BitLocker recovery prompt: A separate known issue
A small set of devices may be asked for the BitLocker recovery key on the first restart after installing KB5083631. This is documented and is not the same as the extra-restart behavior. It only triggers when all of the following conditions are true at once.
| Condition | Required state |
|---|---|
| BitLocker | Enabled on the OS drive. |
| Group Policy "Configure TPM platform validation profile for native UEFI firmware configurations" | Configured with PCR7 included (or the equivalent registry key set). |
| msinfo32 > Secure Boot State PCR7 Binding | Reports as "Not Possible". |
| Secure Boot Signature Database (DB) | Contains the Windows UEFI CA 2023 certificate. |
| Active Boot Manager | Not yet the 2023-signed Windows Boot Manager. |
Microsoft notes the combination is unlikely on personal devices that are not managed by IT. When it does occur, the recovery key is requested only once, and subsequent restarts boot normally as long as the policy stays unchanged. Recovery keys for personal Microsoft accounts can be retrieved from the BitLocker recovery key page in your Microsoft account.
For managed environments, the recommended pre-install workaround is to set that policy to Not Configured, refresh policy, and rebind BitLocker:
gpupdate /force
manage-bde -protectors -disable C:
manage-bde -protectors -enable C:This updates the BitLocker bindings to use the Windows-selected default PCR profile so the upcoming Boot Manager swap does not invalidate them.

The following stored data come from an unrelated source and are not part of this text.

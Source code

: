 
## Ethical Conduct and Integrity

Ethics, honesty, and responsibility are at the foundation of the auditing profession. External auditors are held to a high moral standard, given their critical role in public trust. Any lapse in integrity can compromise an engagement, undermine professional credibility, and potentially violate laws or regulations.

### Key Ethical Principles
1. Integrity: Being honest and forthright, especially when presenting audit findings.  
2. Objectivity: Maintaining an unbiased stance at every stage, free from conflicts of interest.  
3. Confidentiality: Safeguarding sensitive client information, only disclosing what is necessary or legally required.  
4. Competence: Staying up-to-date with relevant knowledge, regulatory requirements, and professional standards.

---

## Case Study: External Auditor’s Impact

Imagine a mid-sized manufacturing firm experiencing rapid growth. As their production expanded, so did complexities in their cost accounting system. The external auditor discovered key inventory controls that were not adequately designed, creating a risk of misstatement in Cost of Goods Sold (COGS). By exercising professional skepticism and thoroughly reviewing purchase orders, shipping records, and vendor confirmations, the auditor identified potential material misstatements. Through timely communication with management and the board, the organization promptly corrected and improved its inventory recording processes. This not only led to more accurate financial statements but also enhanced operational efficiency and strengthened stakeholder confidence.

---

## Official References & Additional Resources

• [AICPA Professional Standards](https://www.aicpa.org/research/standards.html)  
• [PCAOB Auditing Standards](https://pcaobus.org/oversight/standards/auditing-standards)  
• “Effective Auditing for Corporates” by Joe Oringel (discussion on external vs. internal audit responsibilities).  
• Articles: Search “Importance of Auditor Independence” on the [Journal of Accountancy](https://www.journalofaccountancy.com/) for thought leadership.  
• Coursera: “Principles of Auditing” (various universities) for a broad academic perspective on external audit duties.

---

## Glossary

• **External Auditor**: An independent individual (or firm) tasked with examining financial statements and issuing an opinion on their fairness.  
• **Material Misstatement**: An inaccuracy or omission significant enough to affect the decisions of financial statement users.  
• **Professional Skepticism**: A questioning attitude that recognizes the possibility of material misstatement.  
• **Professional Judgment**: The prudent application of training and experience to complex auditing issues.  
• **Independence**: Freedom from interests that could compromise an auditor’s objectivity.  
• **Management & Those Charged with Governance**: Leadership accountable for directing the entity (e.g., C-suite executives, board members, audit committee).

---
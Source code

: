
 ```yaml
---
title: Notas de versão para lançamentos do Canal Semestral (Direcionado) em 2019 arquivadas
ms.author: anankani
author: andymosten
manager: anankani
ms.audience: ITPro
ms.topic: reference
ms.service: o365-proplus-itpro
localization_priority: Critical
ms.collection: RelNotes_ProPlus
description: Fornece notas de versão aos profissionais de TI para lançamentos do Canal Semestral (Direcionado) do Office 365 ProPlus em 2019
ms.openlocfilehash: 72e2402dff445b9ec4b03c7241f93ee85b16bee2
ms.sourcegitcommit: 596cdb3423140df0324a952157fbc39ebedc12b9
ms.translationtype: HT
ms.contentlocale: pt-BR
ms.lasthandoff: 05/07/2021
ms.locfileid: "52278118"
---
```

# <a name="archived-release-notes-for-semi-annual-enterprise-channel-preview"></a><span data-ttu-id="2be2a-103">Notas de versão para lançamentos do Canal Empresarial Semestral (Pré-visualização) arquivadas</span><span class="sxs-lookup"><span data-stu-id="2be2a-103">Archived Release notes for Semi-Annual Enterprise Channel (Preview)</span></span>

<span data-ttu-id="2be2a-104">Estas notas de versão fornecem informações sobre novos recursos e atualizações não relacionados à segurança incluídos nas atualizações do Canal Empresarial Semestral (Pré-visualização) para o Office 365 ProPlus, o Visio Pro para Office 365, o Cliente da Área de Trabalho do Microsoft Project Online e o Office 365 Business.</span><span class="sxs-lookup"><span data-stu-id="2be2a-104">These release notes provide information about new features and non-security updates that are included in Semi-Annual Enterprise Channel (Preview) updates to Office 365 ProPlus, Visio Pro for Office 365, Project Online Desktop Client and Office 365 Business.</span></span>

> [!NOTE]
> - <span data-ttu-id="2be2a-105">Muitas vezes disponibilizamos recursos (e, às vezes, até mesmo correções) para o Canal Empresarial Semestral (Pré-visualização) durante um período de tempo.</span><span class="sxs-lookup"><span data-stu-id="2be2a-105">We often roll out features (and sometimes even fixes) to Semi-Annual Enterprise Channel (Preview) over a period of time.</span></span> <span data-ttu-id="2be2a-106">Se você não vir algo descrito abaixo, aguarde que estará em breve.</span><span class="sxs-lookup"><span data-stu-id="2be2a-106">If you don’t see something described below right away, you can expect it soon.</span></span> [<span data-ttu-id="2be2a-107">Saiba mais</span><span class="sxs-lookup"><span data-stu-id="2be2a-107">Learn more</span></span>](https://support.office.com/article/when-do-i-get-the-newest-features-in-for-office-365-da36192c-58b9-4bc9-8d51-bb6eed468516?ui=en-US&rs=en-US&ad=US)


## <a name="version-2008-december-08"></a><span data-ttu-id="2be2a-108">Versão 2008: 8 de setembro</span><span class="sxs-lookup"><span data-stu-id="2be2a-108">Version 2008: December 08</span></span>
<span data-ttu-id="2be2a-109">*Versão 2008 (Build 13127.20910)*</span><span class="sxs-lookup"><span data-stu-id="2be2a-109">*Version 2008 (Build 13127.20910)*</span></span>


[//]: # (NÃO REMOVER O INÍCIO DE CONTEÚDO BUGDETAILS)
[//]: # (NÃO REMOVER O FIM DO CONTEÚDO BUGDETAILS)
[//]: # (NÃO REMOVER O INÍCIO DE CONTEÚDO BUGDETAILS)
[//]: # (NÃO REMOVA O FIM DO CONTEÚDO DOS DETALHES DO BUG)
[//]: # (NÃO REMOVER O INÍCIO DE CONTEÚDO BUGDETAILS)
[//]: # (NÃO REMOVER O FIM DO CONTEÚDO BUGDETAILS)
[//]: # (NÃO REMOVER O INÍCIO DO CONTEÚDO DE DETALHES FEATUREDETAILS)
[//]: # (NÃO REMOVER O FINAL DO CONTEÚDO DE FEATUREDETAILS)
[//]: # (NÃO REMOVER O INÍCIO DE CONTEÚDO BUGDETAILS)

When two restarts are not normal
The certificate-driven extra reboot is a one-time event per device. If your PC continues to reboot repeatedly across multiple days after KB5083631, or cycles through "Working on updates" without ever reaching the desktop, the cause is likely unrelated to Secure Boot. Common triggers include a stalled servicing operation, a conflicting third-party driver caught by the new Windows driver policy audit, or an installation that did not complete cleanly.
In those cases, let the troubleshooting flow run from Settings > System > Troubleshoot > Other troubleshooters > Windows Update, then verify system file integrity with sfc /scannow and DISM /Online /Cleanup-Image /RestoreHealth from an elevated Command Prompt. KB5083631 is an optional preview, so its fixes will also reach devices through the May 2026 Patch Tuesday cumulative if you choose to skip the preview channel.
The short version: a second restart on KB5083631 is expected on devices that are receiving the 2023 Secure Boot certificates this month. Verify the result in Windows Security, leave the machine alone while it finishes, and audit BitLocker policy in advance if you manage a fleet that uses explicit PCR7 validation.